News

In Photos: Brazil’s Shell Shock After Its Stunning World Cup Loss

It has already been deemed the most painful upset in 100 years of Brazilian soccer. The national team’s 7-1 loss to Germany on Tuesday marks the worst loss a hosting team has ever suffered in the World Cup, and the worst that the Brazil national team has ever lost in a World Cup game, period — topping a 6-0 loss to Uruguay in 1920. What’s more, the first five goals were scored in record-setting time — it took Germany only 29 minutes.

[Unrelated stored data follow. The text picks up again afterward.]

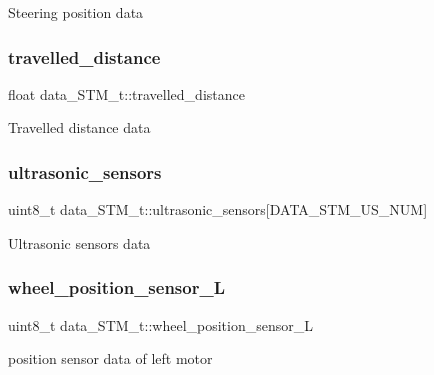 Steering position data \hypertarget{structdata___s_t_m__t_ae80e8b57c0137231caeb56a150d46aa4}{}\label{structdata___s_t_m__t_ae80e8b57c0137231caeb56a150d46aa4} 
\subsubsection{\texorpdfstring{travelled\+\_\+distance}{travelled\_distance}}
{\footnotesize\ttfamily float data\+\_\+\+S\+T\+M\+\_\+t\+::travelled\+\_\+distance}

Travelled distance data \hypertarget{structdata___s_t_m__t_a2b584d14638921f686e91193ab59937c}{}\label{structdata___s_t_m__t_a2b584d14638921f686e91193ab59937c} 
\subsubsection{\texorpdfstring{ultrasonic\+\_\+sensors}{ultrasonic\_sensors}}
{\footnotesize\ttfamily uint8\+\_\+t data\+\_\+\+S\+T\+M\+\_\+t\+::ultrasonic\+\_\+sensors\mbox{[}D\+A\+T\+A\+\_\+\+S\+T\+M\+\_\+\+U\+S\+\_\+\+N\+UM\mbox{]}}

Ultrasonic sensors data \hypertarget{structdata___s_t_m__t_a179ffd7182c86ef85d3a5bbd1acf3290}{}\label{structdata___s_t_m__t_a179ffd7182c86ef85d3a5bbd1acf3290} 
\subsubsection{\texorpdfstring{wheel\+\_\+position\+\_\+sensor\+\_\+L}{wheel\_position\_sensor\_L}}
{\footnotesize\ttfamily uint8\+\_\+t data\+\_\+\+S\+T\+M\+\_\+t\+::wheel\+\_\+position\+\_\+sensor\+\_\+L}

position sensor data of left motor \hypertarget{structdata___s_t_m__t_a86c2662ee8ae8cef331de1a36285e9ee}{}\label{structdata___s_t_m__t_a86c2662ee8ae8cef331de1a36285e9ee} 
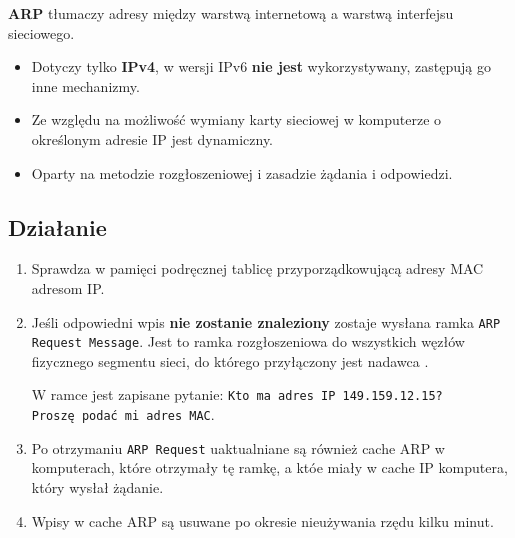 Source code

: \documentclass[../sk-egzamin.tex]{subfiles}
\begin{document}

\textbf{ARP } tłumaczy adresy między
warstwą internetową a warstwą interfejsu sieciowego.

\begin{itemize}
    \item Dotyczy tylko \textbf{IPv4}, w wersji IPv6 \textbf{nie jest}
    wykorzystywany, zastępują go inne mechanizmy.

    \item Ze względu na możliwość wymiany karty sieciowej w komputerze o
    określonym adresie IP jest dynamiczny.

    \item Oparty na metodzie rozgłoszeniowej i zasadzie żądania i odpowiedzi.
\end{itemize}

\subsection*{Działanie}
\begin{enumerate}
    \item Sprawdza w pamięci podręcznej tablicę przyporządkowującą adresy
    MAC adresom IP.

    \item Jeśli odpowiedni wpis \textbf{nie zostanie znaleziony} zostaje
    wysłana ramka \texttt{ARP Request Message}.
    Jest to ramka rozgłoszeniowa do wszystkich węzłów fizycznego segmentu sieci,
    do którego przyłączony jest nadawca .

    W ramce jest zapisane pytanie:
    \texttt{Kto ma adres IP 149.159.12.15?}\\
    \texttt{Proszę podać mi adres MAC}.

    \item Po otrzymaniu \texttt{ARP Request} uaktualniane są również cache ARP
    w komputerach, które otrzymały tę ramkę, a któe miały w cache IP komputera,
    który wysłał żądanie.

    \item Wpisy w cache ARP są usuwane po okresie nieużywania rzędu kilku minut.
\end{enumerate}
\end{document}
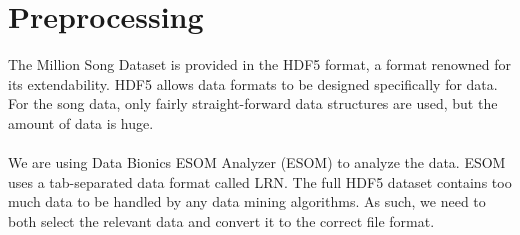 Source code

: \section{Preprocessing} %
\label{sec:preprocessing}

The Million Song Dataset is provided in the HDF5 format, a format renowned for its extendability. HDF5
allows data formats to be designed specifically for data. \citep{hdfgrp} For the song data, only fairly straight-forward data
structures are used, but the amount of data is huge.
\\\\
We are using Data Bionics ESOM Analyzer (ESOM) to analyze the data. ESOM uses a tab-separated data format called LRN. The full HDF5 dataset contains too much data to be handled by any data mining algorithms. As such, we need to both select the relevant data and convert it to the correct file format.



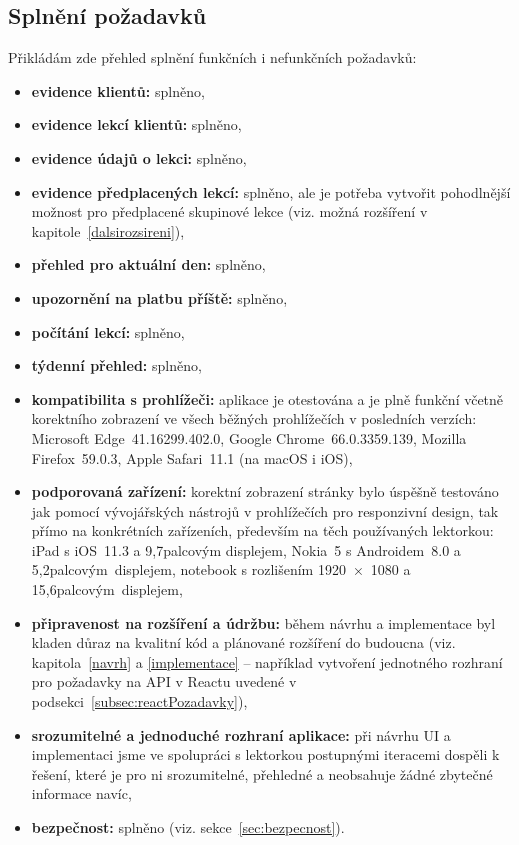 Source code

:         \subsection{Splnění požadavků}
        Přikládám zde přehled splnění funkčních i nefunkčních požadavků:
        \begin{itemize}
            \item \textbf{evidence klientů:} splněno,
            \item \textbf{evidence lekcí klientů:} splněno,
            \item \textbf{evidence údajů o lekci:} splněno,
            \item \textbf{evidence předplacených lekcí:} splněno, ale je potřeba vytvořit pohodlnější možnost pro předplacené skupinové lekce (viz. možná rozšíření v kapitole~\ref{dalsirozsireni}),
            \item \textbf{přehled pro aktuální den:} splněno,
            \item \textbf{upozornění na platbu příště:} splněno,
            \item \textbf{počítání lekcí:} splněno,
            \item \textbf{týdenní přehled:} splněno,
            \item \textbf{kompatibilita s prohlížeči:} aplikace je otestována a je plně funkční včetně korektního zobrazení ve všech běžných prohlížečích v posledních verzích: Microsoft Edge~41.16299.402.0, Google Chrome~66.0.3359.139, Mozilla Firefox~59.0.3, Apple Safari~11.1 (na macOS i iOS),
            \item \textbf{podporovaná zařízení:} korektní zobrazení stránky bylo úspěšně testováno jak pomocí vývojářských nástrojů v prohlížečích pro responzivní design, tak přímo na konkrétních zařízeních, především na těch používaných lektorkou: iPad s iOS~11.3 a 9,7palcovým displejem, Nokia~5 s Androidem~8.0 a 5,2palcovým~displejem, notebook s rozlišením 1920~×~1080 a 15,6palcovým~displejem,
            \item \textbf{připravenost na rozšíření a údržbu:} během návrhu a implementace byl kladen důraz na kvalitní kód a plánované rozšíření do budoucna (viz. kapitola~\ref{navrh} a \ref{implementace} -- například vytvoření jednotného rozhraní pro požadavky na API v Reactu uvedené v podsekci~\ref{subsec:reactPozadavky}),
            \item \textbf{srozumitelné a jednoduché rozhraní aplikace:} při návrhu UI a implementaci jsme ve spolupráci s lektorkou postupnými iteracemi dospěli k řešení, které je pro ni srozumitelné, přehledné a neobsahuje žádné zbytečné informace navíc,
            \item \textbf{bezpečnost:} splněno (viz. sekce~\ref{sec:bezpecnost}).
        \end{itemize}
        
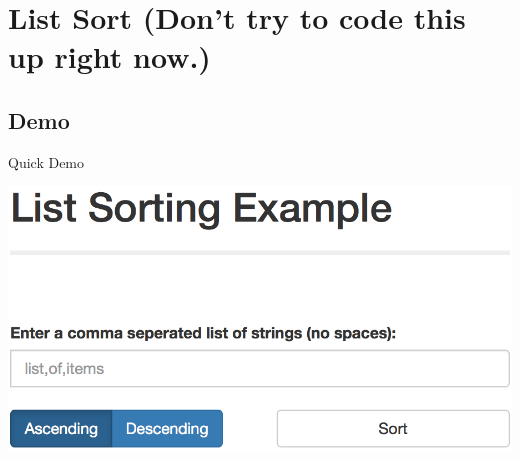 \documentclass{beamer}
\begin{document}
\section[List Sort]{List Sort \newline (Don't try to code this up right now.)}
\subsection{Demo}
	\begin{frame}[t]{Quick Demo}
		\vfill
		\begin{center}
			\href{http://127.0.0.1:5000}{\includegraphics[scale=0.4]{images/list-sort.png}}
		\end{center}
		\vfill
	\end{frame}
\end{document}
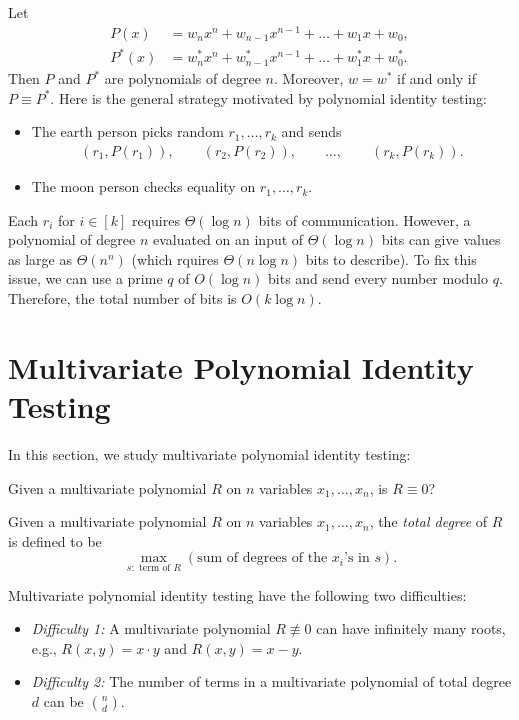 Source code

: \documentclass[letterpaper, reqno,11pt]{article}
\begin{document}
Let
\begin{align*}
  P(x) &= w_n x^n + w_{n - 1} x^{n - 1} + \ldots + w_1 x + w_0, \\
  P^*(x) &= w_n^* x^n + w_{n - 1}^* x^{n - 1} + \ldots + w_1^* x + w_0^*.
\end{align*}
Then $P$ and $P^*$ are polynomials of degree $n$. Moreover, $w = w^*$ if and only if $P \equiv P^*$. Here is the general strategy motivated by polynomial identity testing:
\begin{itemize}[itemsep=0pt]
  \item The earth person picks random $r_1, \ldots, r_k$ and sends
  \begin{gather*}
    \left(r_1, P\left(r_1\right)\right), \qquad \left(r_2, P\left(r_2\right)\right), \qquad \ldots, \qquad \left(r_k, P\left(r_k\right)\right).
  \end{gather*}
  \item The moon person checks equality on $r_1, \ldots, r_k$.
\end{itemize}
Each $r_i$ for $i \in [k]$ requires $\Theta(\log n)$ bits of communication. However, a polynomial of degree $n$ evaluated on an input of $\Theta(\log n)$ bits can give values as large as $\Theta(n^n)$ (which rquires $\Theta(n \log n)$ bits to describe). To fix this issue, we can use a prime $q$ of $O(\log n)$ bits and send every number modulo $q$. Therefore, the total number of bits is $O(k \log n)$.

\section{Multivariate Polynomial Identity Testing}

In this section, we study multivariate polynomial identity testing:

\begin{problem}
  Given a multivariate polynomial $R$ on $n$ variables $x_1, \ldots, x_n$, is $R \equiv 0$?
\end{problem}

\begin{definition}
  Given a multivariate polynomial $R$ on $n$ variables $x_1, \ldots, x_n$, the \emph{total degree} of $R$ is defined to be
  $$ \max_{s: \text{ term of $R$}} (\text{sum of degrees of the $x_i$'s in $s$}). $$
\end{definition}

Multivariate polynomial identity testing have the following two difficulties:
\begin{itemize}[itemsep=0pt]
  \item \emph{Difficulty 1:} A multivariate polynomial $R \not\equiv 0$ can have infinitely many roots, e.g., $R(x, y) = x \cdot y$ and $R(x, y) = x - y$.
  \item \emph{Difficulty 2:} The number of terms in a multivariate polynomial of total degree $d$ can be $\binom{n}{d}$.
\end{itemize}
\end{document}
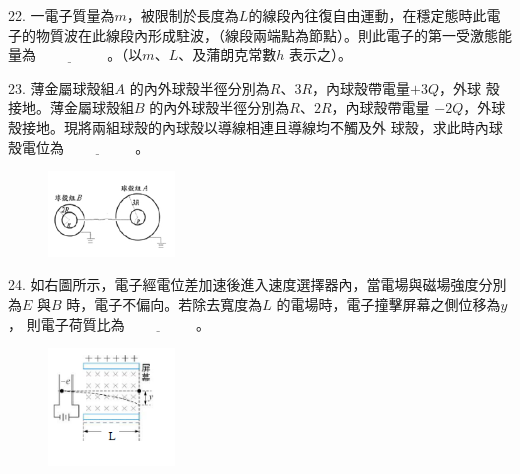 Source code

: \documentclass[cn,10pt,math=newtx,chinesefont=founder,device=ig]{elegantbook}
\begin{document}
\begin{example}
   22. 一電子質量為$m$，被限制於長度為$L$的線段內往復自由運動，在穩定態時此電子的物質波在此線段內形成駐波，（線段兩端點為節點）。則此電子的第一受激態能量為$\underline{\hspace{2cm}}$ 。（以$m、L$、及蒲朗克常數$h$
表示之）。\\
    \rightline{[中壢高中教甄109]}
\end{example}
\begin{solution}
    
\end{solution}

\newpage

\begin{example}
   23. 薄金屬球殼組$A$ 的內外球殼半徑分別為$R$、$3R$，內球殼帶電量$+3Q$，外球
殼接地。薄金屬球殼組$B$ 的內外球殼半徑分別為$R$、$2R$，內球殼帶電量
$-2Q$，外球殼接地。現將兩組球殼的內球殼以導線相連且導線均不觸及外
球殼，求此時內球殼電位為$\underline{\hspace{2cm}}$ 。\\
    \rightline{[中壢高中教甄109]}
\end{example}
\begin{solution}
    
\end{solution}
\begin{figure}[htbp]
    \flushright
    \includegraphics[width=0.3\textwidth]{image/109中壢23.png}
  \end{figure}
\newpage

\begin{example}
   24. 如右圖所示，電子經電位差加速後進入速度選擇器內，當電場與磁場強度分別為$E$
與$B$ 時，電子不偏向。若除去寬度為$L$ 的電場時，電子撞擊屏幕之側位移為$y$，
則電子荷質比為$\underline{\hspace{2cm}}$ 。\\
    \rightline{[中壢高中教甄109]}
\end{example}
\begin{solution}
    
\end{solution}
\begin{figure}[htbp]
    \flushright
    \includegraphics[width=0.3\textwidth]{image/109中壢24.png}
  \end{figure}
\newpage
\end{document}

At that point, it already seemed like a bad joke. The horns were silent, and fans looked on in disbelief as the fourth and fifth goals floated past Júlio César, the beloved Brazilian goalie who seemed invincible only days before.

Videos by VICE

As the game drew to a close, fans slowly moved towards the subway station. Their face paint had lost luster and their wigs and hats lacked spark. For Brazilians, the World Cup, the “Cup of Cups,” may go down in the history books as an $11 billion national tragedy.

Photo by Eva Hershaw

With the FIFA Fan Fest at Anhangabaú at capacity, fans took to surrounding bars to watch the game.

Photo by Eva Hershaw

David Luiz, the Brazilian team’s vice-captain, gives a teary post-game interview in the background as fans break into samba.

Photo by Eva Hershaw

A sad Brazilian fan takes the metro line home: “I have never, ever seen Brazil play that badly.”

Photo by Matias Maxx

Pissed off fans piss against a Rio World Cup hoarding.

Photo by Matias Maxx

Rio’s Brazil fans staring into space.

Photo by Matias Maxx

Schadenfreude? Smug German fans lord it in Rio.

Photo by Matias Maxx

This guy was pretty confused as to how his heroes failed so badly.

Photo by Matias Maxx

Guns were reportedly fired as a gang apparently carried out a “mass robbery” on a bar at a fan park.